By Hank Bradlee
It’s hard to find many people boo-hooing about Comcast.
The Philly-based entertainment giant has an approval rating of less than zero when cable customers are polled.
Even though service has improved in the last few years.
Comcast spends $20 billion on sports content between its NBCUniversal and Sky divisions, and CEO and chairman Brian Roberts is challenged to make the right calls.
In 2014, NBCUniversal paid $7.75 billion for rights to the Olympics until 2032.
NBC’s streaming service Peacock struck a five-year deal with WWE worth more than $1 billion in January.
The broadcaster will pay $1.71 billion per year to keep “Sunday Night Football” — an 80% increase from its current contract.
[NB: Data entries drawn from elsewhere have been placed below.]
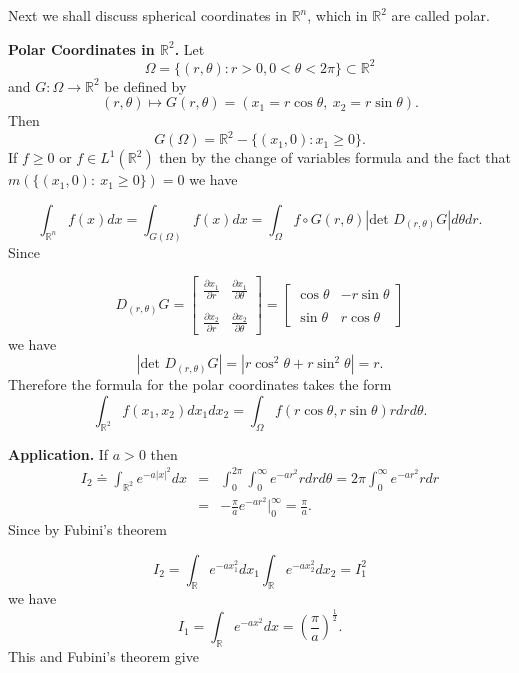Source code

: \documentclass[12pt]{report}
\begin{document}
\vspace{.25cm}
\noindent
Next we shall discuss spherical coordinates in
$\mathbb{R}^n$, which in $\mathbb{R}^2$ are called
polar.

\vspace{.25cm}
\noindent
{\large\bf Polar Coordinates in $\mathbb{R}^2$.}  Let
\[
\Omega = \{(r, \theta): r > 0, 0 < \theta < 2 \pi\}
\subset \mathbb{R}^2
\]
and $G: \Omega \longrightarrow \mathbb{R}^2$ be
defined by
\[
(r, \theta) \longmapsto G(r, \theta) = (x_1 = r\cos
\theta, \ x_2 = r \sin \theta).
\]
Then
\[
G(\Omega) = \mathbb{R}^2 - \{(x_1, 0): x_1 \ge 0\}.
\]
If $f \ge 0 $ or $f \in L^1(\mathbb{R}^2)$ then by the
change of variables formula and the fact that
$m(\{(x_1, 0): \ x_1 \ge 0\}) = 0$ we have

\[
\int_{\mathbb{R}^n} f(x) dx = \int_{G(\Omega)} f(x)
dx = \int_\Omega f \circ G(r, \theta) |\mbox{det }
D_{(r, \theta)} G| d \theta d r.
\]
Since

\[
D_{(r, \theta)} G = \left [\begin{array}{ll}
\frac{\partial x_1}{\partial r} &\frac{\partial x_1}{\partial
\theta}\\
\\
\frac{\partial x_2}{\partial r}&\frac{\partial x_2}{\partial
\theta}\end{array}
 \right ] = \left [ \begin{array}{ll}
\cos \theta & - r \sin \theta\\
\\
\sin \theta &r \cos \theta\end{array}
\right ]
\]
we have
\[
|\mbox{det }D_{(r, \theta)} G| = |r \cos^2 \theta +
r\sin^2 \theta| = r.
\]
Therefore the formula for the polar coordinates takes
the form
\[
\int_{\mathbb{R}^2} f(x_1, x_2) dx_1 dx_2 =
\int_\Omega f(r \cos \theta, r \sin \theta) r dr
d\theta.
\]

\vspace{.25cm}
\noindent
{\bf Application.}  If $a > 0 $ then
\begin{eqnarray*}
I_2 \doteq \int_{\mathbb{R}^2} e^{-a|x|^2} dx &=&
\int_0^{2 \pi} \int^\infty_0 e^{-ar^2} rdr d\theta =
2\pi \int^\infty_0 e^{-ar^2} r dr\\
&=& - \frac{\pi}{a} e^{- ar^2} \big |^\infty_0 =
\frac{\pi}{a}.\end{eqnarray*}
Since by Fubini's theorem

\[
I_2 = \int_{\mathbb{R}} e^{-ax^2_1} dx_1
\int_{\mathbb{R}} e^{-ax^2_2} dx_2 = I^2_1
\]
we have
\[
I_1 = \int_{\mathbb{R}} e^{-ax^2} dx = \left (
\frac{\pi}{a} \right )^{\frac{1}{2}}.
\]
This and Fubini's theorem give
\end{document}
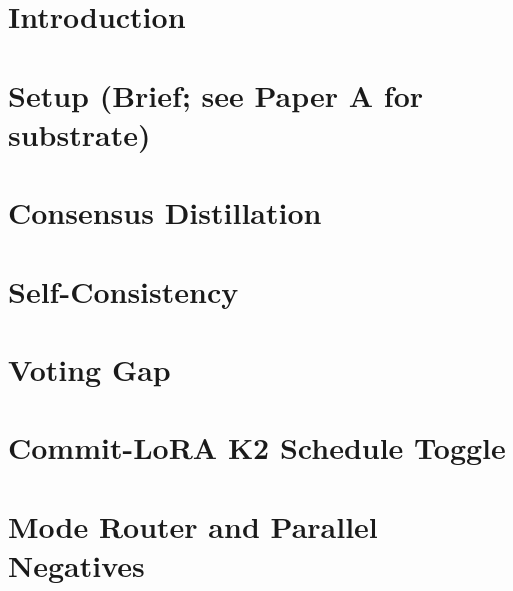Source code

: \documentclass[11pt]{article}
\begin{document}
\section{Introduction}


\section{Setup (Brief; see Paper A for substrate)}


\section{Consensus Distillation}
\label{sec:consensus}


\section{Self-Consistency}
\label{sec:self-consistency}


\section{Voting Gap}
\label{sec:voting-gap}


\section{Commit-LoRA K2 Schedule Toggle}
\label{sec:k2}


\section{Mode Router and Parallel Negatives}
\label{sec:mode-router}


\end{document}
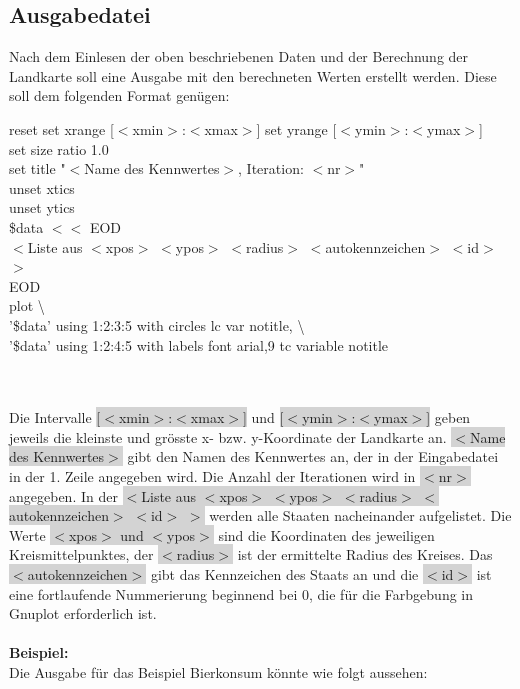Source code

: \documentclass[a4paper,11pt]{article}
\newcommand*{\mybox}[2]{\colorbox{#1!30}{\parbox{.98\linewidth}{#2}}}
\begin{document}
{\subsection{Ausgabedatei}
Nach dem Einlesen der oben beschriebenen Daten und der Berechnung der Landkarte soll eine Ausgabe mit den berechneten Werten erstellt werden.
Diese soll dem folgenden Format gen\"ugen:
\mybox{background}{
reset
set xrange [$<$xmin$>$:$<$xmax$>$]
set yrange [$<$ymin$>$:$<$ymax$>$]\\
set size ratio 1.0\\
set title "$<$Name des Kennwertes$>$, Iteration: $<$nr$>$"\\
unset xtics\\
unset ytics\\
\$data $<<$ EOD\\
$<$Liste aus $<$xpos$>$ $<$ypos$>$ $<$radius$>$ $<$autokennzeichen$>$ $<$id$>$ $>$\\
EOD\\
plot \textbackslash\\
'\$data' using 1:2:3:5 with circles lc var notitle, \textbackslash\\
'\$data' using 1:2:4:5 with labels font \grqq{}arial,9\grqq{}  tc variable notitle\\
}
\\
\\
Die Intervalle \colorbox{lightgray}{[$<$xmin$>$:$<$xmax$>$]} und \colorbox{lightgray}{[$<$ymin$>$:$<$ymax$>$]} geben jeweils die kleinste und gr\"osste x- bzw. y-Koordinate der Landkarte an.
\colorbox{lightgray}{$<$Name des Kennwertes$>$} gibt den Namen des Kennwertes an, der in der Eingabedatei in der 1. Zeile angegeben wird.
Die Anzahl der Iterationen wird in \colorbox{lightgray}{$<$nr$>$} angegeben.
In der \colorbox{lightgray}{$<$Liste aus $<$xpos$>$ $<$ypos$>$ $<$radius$>$ $<$autokennzeichen$>$ $<$id$>$ $>$} werden alle Staaten nacheinander aufgelistet. Die Werte
\colorbox{lightgray}{$<$xpos$>$ und $<$ypos$>$} sind die Koordinaten des jeweiligen Kreismittelpunktes, der \colorbox{lightgray}{$<$radius$>$} ist der ermittelte Radius des Kreises.
Das \colorbox{lightgray}{$<$autokennzeichen$>$} gibt das Kennzeichen des Staats an und die \colorbox{lightgray}{$<$id$>$} ist eine fortlaufende Nummerierung beginnend bei 0, die f\"ur die 
Farbgebung in Gnuplot erforderlich ist.\\
\vspace{40mm}\\
\textbf{Beispiel:}\\
\vbox{
Die Ausgabe f\"ur das Beispiel \glqq{}Bierkonsum\grqq{} k\"onnte wie folgt aussehen:\\
}}
\end{document}
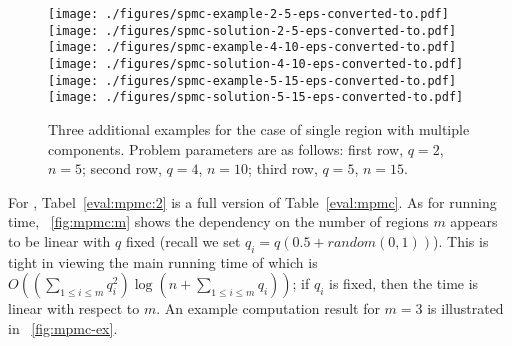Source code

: \begin{figure}[ht!]
    \centering
    \texttt{[image: ./figures/spmc-example-2-5-eps-converted-to.pdf]}
    \texttt{[image: ./figures/spmc-solution-2-5-eps-converted-to.pdf]}
    \vspace*{2mm} \\
    \texttt{[image: ./figures/spmc-example-4-10-eps-converted-to.pdf]}
    \texttt{[image: ./figures/spmc-solution-4-10-eps-converted-to.pdf]} \\
    \vspace*{2mm}
    \texttt{[image: ./figures/spmc-example-5-15-eps-converted-to.pdf]}
    \hspace{5mm}
    \texttt{[image: ./figures/spmc-solution-5-15-eps-converted-to.pdf]}
    \vspace*{-3mm}
    \caption[Three additional examples for the case of single region with multiple components]{\label{fig:opg-more-spmc-ex} Three additional examples for the 
		case of single region with multiple components. Problem parameters 
		are as follows: first row, $q = 2$, $n = 5$; second row, $q = 4$, 
		$n = 10$; third row, $q = 5$, $n = 15$.} 
    \vspace*{-4mm}
\end{figure}


For \algoMRG, Tabel~\ref{eval:mpmc:2} is a full version of 
Table~\ref{eval:mpmc}. As for running time, ~\ref{fig:mpmc:m} shows 
the dependency on the number of regions $m$ appears to be linear with 
$q$ fixed (recall we set $q_i = q(0.5 + random(0,1))$). This is tight
in viewing the main running time of \algoMRG which is 
$O((\sum_{1\le i \le m} q_i^2) \log(n + \sum_{1\le i \le m} q_i))$; if
$q_i$ is fixed, then the time is linear with respect to $m$. An example 
computation result for $m = 3$ is illustrated in ~\ref{fig:mpmc-ex}. 

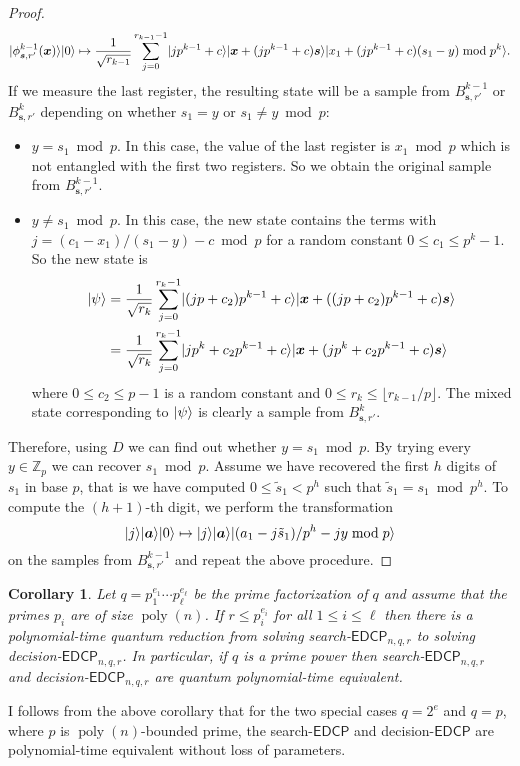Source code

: \documentclass[11pt]{article}
\theoremstyle{plain}
\newtheorem{corollary}[theorem]{Corollary}
\theoremstyle{definition}
\DeclareMathOperator{\poly}{poly}
\DeclarePairedDelimiter{\ket}{\lvert}{\rangle}
\def\Z{\ensuremath{\mathbb{Z}}}
\def\edcp{\ensuremath{\mathsf{EDCP}}}
\begin{document}
\begin{proof}
    \[ \ket{\phi_{\bm{s}, r'}^{k - 1}(\bm{x})}\ket{0} \mapsto \frac{1}{\sqrt{r_{k - 1}}} \sum_{j = 0}^{r_{k - 1} - 1} \ket{jp^{k - 1} + c}\ket{\bm{x} + (jp^{k - 1} + c)\bm{s}}\ket{x_1 + (jp^{k - 1} + c)(s_1 - y) \bmod p^k}. \]
    If we measure the last register, the resulting state will be a sample from $B_{\bm{s}, r'}^{k - 1}$ or $B_{\bm{s}, r'}^k$ depending on whether $s_1 = y$ or $s_1 \ne y \bmod p$:
    \begin{itemize}
    \item $y = s_1 \bmod p$. In this case, the value of the last register is $x_1 \bmod p$ which is not entangled with the first two registers. So we obtain the original sample from $B_{\bm{s}, r'}^{k - 1}$.
    \item $y \ne s_1 \bmod p$. In this case, the new state contains the terms with $j = (c_1 - x_1) / (s_1 - y) - c \bmod p$ for a random constant $0 \le c_1 \le p^k - 1$. So the new state is
    \begin{align*}
        \ket{\psi}
        & = \frac{1}{\sqrt{r_k}} \sum_{j = 0}^{r_k - 1} \ket{(jp + c_2)p^{k - 1} + c}\ket{\bm{x} + ((jp + c_2)p^{k - 1} + c)\bm{s}} \\
        & = \frac{1}{\sqrt{r_k}} \sum_{j = 0}^{r_k - 1} \ket{jp^k + c_2p^{k - 1} + c}\ket{\bm{x} + (jp^k + c_2p^{k - 1} + c)\bm{s}}
    \end{align*}
    where $0 \le c_2 \le p - 1$ is a random constant and $0 \le r_k \le \lfloor r_{k - 1} / p \rfloor$. The mixed state corresponding to $\ket{\psi}$ is clearly a sample from $B_{\bm{s}, r'}^k$.
    \end{itemize}
    Therefore, using $D$ we can find out whether $y = s_1 \bmod p$. By trying every $y \in \Z_p$ we can recover $s_1 \bmod p$. Assume we have recovered the first $h$ digits of $s_1$ in base $p$, that is we have computed $0 \le \tilde{s}_1 < p^h$ such that $\tilde{s}_1 = s_1 \bmod p^h$. To compute the $(h + 1)$-th digit, we perform the transformation
    \[ \ket{j}\ket{\bm{a}}\ket{0} \mapsto \ket{j}\ket{\bm{a}}\ket{(a_1 - j\tilde{s}_1) / p^h - jy \bmod p}  \]
    on the samples from $B_{\bm{s}, r'}^{k - 1}$ and repeat the above procedure.
\end{proof}
\begin{corollary}
    Let $q = p_1^{e_1} \cdots p_\ell^{e_\ell}$ be the prime factorization of $q$ and assume that the primes $p_i$ are of size $\poly(n)$. If $r \le p_i^{e_i}$ for all $1 \le i \le \ell$ then there is a polynomial-time quantum reduction from solving search-$\edcp_{n, q, r}$ to solving decision-$\edcp_{n, q, r}$. In particular, if $q$ is a prime power then search-$\edcp_{n, q, r}$ and decision-$\edcp_{n, q, r}$ are quantum polynomial-time equivalent.
\end{corollary}
I follows from the above corollary that for the two special cases $q = 2^e$ and $q = p$, where $p$ is $\poly(n)$-bounded prime, the search-$\edcp$ and decision-$\edcp$ are polynomial-time equivalent without loss of parameters. 
\end{document}
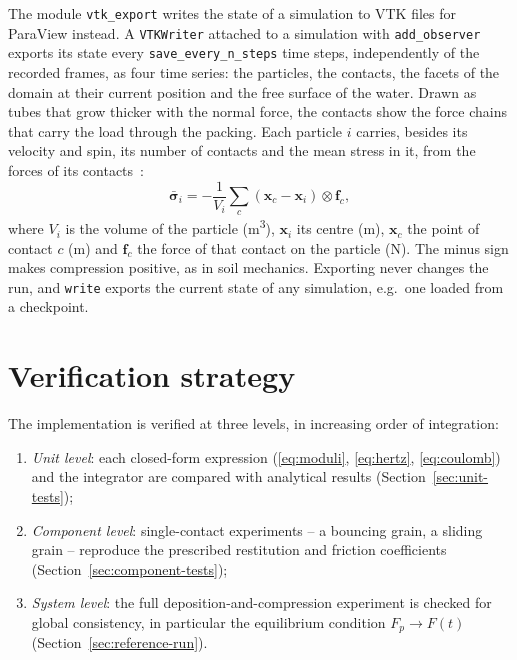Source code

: The module \texttt{vtk\_export} writes the state of a simulation to VTK files for ParaView instead.
A \texttt{VTKWriter} attached to a simulation with \texttt{add\_observer} exports its state every \texttt{save\_every\_n\_steps} time steps, independently of the recorded frames, as four time series: the particles, the contacts, the facets of the domain at their current position and the free surface of the water.
Drawn as tubes that grow thicker with the normal force, the contacts show the force chains that carry the load through the packing.
Each particle $i$ carries, besides its velocity and spin, its number of contacts and the mean stress in it, from the forces of its contacts~\cite{TODO}:
\begin{equation}
  \bar{\boldsymbol{\sigma}}_{i} = -\frac{1}{V_{i}} \sum_{c}
  \left(\mathbf{x}_{c} - \mathbf{x}_{i}\right) \otimes \mathbf{f}_{c},
  \label{eq:particle-stress}
\end{equation}
where $V_{i}$ is the volume of the particle (\unit{\cubic\metre}), $\mathbf{x}_{i}$ its centre (\unit{\metre}), $\mathbf{x}_{c}$ the point of contact $c$ (\unit{\metre}) and $\mathbf{f}_{c}$ the force of that contact on the particle (\unit{\newton}).
The minus sign makes compression positive, as in soil mechanics.
Exporting never changes the run, and \texttt{write} exports the current state of any simulation, e.g.\ one loaded from a checkpoint.

\section{Verification strategy}
\label{sec:verification}

The implementation is verified at three levels, in increasing order of
integration:
\begin{enumerate}[leftmargin=2.2em]
  \item \emph{Unit level}: each closed-form expression
        (\eqref{eq:moduli}, \eqref{eq:hertz}, \eqref{eq:coulomb}) and the
        integrator are compared with analytical results
        (Section~\ref{sec:unit-tests});
  \item \emph{Component level}: single-contact experiments -- a bouncing grain,
        a sliding grain -- reproduce the prescribed restitution and friction
        coefficients (Section~\ref{sec:component-tests});
  \item \emph{System level}: the full deposition-and-compression experiment is
        checked for global consistency, in particular the equilibrium condition
        $F_{p}\to F(t)$ (Section~\ref{sec:reference-run}).
\end{enumerate}

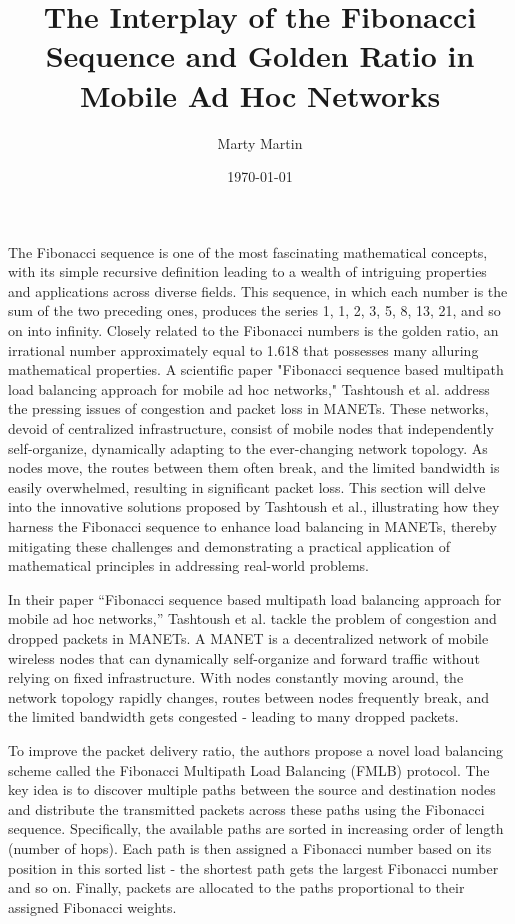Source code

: \documentclass[12pt]{article}
\title{The Interplay of the Fibonacci Sequence and Golden Ratio in Mobile Ad Hoc Networks}
\author{Marty Martin}
\date{\today}
\begin{document}
\maketitle
\thispagestyle{empty}
\clearpage

\setcounter{page}{1}
\doublespacing %

The Fibonacci sequence is one of the most fascinating mathematical concepts, with its simple recursive definition leading to a wealth of intriguing properties and applications across diverse fields. This sequence, in which each number is the sum of the two preceding ones, produces the series 1, 1, 2, 3, 5, 8, 13, 21, and so on into infinity. Closely related to the Fibonacci numbers is the golden ratio, an irrational number approximately equal to 1.618 that possesses many alluring mathematical properties. A scientific paper "Fibonacci sequence based multipath load balancing approach for mobile ad hoc networks," Tashtoush et al. address the pressing issues of congestion and packet loss in MANETs. These networks, devoid of centralized infrastructure, consist of mobile nodes that independently self-organize, dynamically adapting to the ever-changing network topology. As nodes move, the routes between them often break, and the limited bandwidth is easily overwhelmed, resulting in significant packet loss. This section will delve into the innovative solutions proposed by Tashtoush et al., illustrating how they harness the Fibonacci sequence to enhance load balancing in MANETs, thereby mitigating these challenges and demonstrating a practical application of mathematical principles in addressing real-world problems.

In their paper ``Fibonacci sequence based multipath load balancing approach for mobile ad hoc networks,'' Tashtoush et al. tackle the problem of congestion and dropped packets in MANETs. A MANET is a decentralized network of mobile wireless nodes that can dynamically self-organize and forward traffic without relying on fixed infrastructure. With nodes constantly moving around, the network topology rapidly changes, routes between nodes frequently break, and the limited bandwidth gets congested - leading to many dropped packets.

To improve the packet delivery ratio, the authors propose a novel load balancing scheme called the Fibonacci Multipath Load Balancing (FMLB) protocol. The key idea is to discover multiple paths between the source and destination nodes and distribute the transmitted packets across these paths using the Fibonacci sequence. Specifically, the available paths are sorted in increasing order of length (number of hops). Each path is then assigned a Fibonacci number based on its position in this sorted list - the shortest path gets the largest Fibonacci number and so on. Finally, packets are allocated to the paths proportional to their assigned Fibonacci weights.
\end{document}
Peacock secured exclusive rights to stream the 2021 Premier Lacrosse League season.
The streaming service was nearing a $25 million deal for a Magic Johnson docuseries, per a report last month.
Earlier this month, NBCU agreed to a deal with Steph Curry’s Unanimous Media valued in the “high-eight-figure range.”
Roberts said Comcast reaches around 700 million people worldwide. Its revenue jumped 20.4% in Q2.
Comcast reached a deal with ViacomCBS last month to launch SkyShowtime, a European subscription service launching in 2022. Comcast bought Sky for $39 billion in 2018.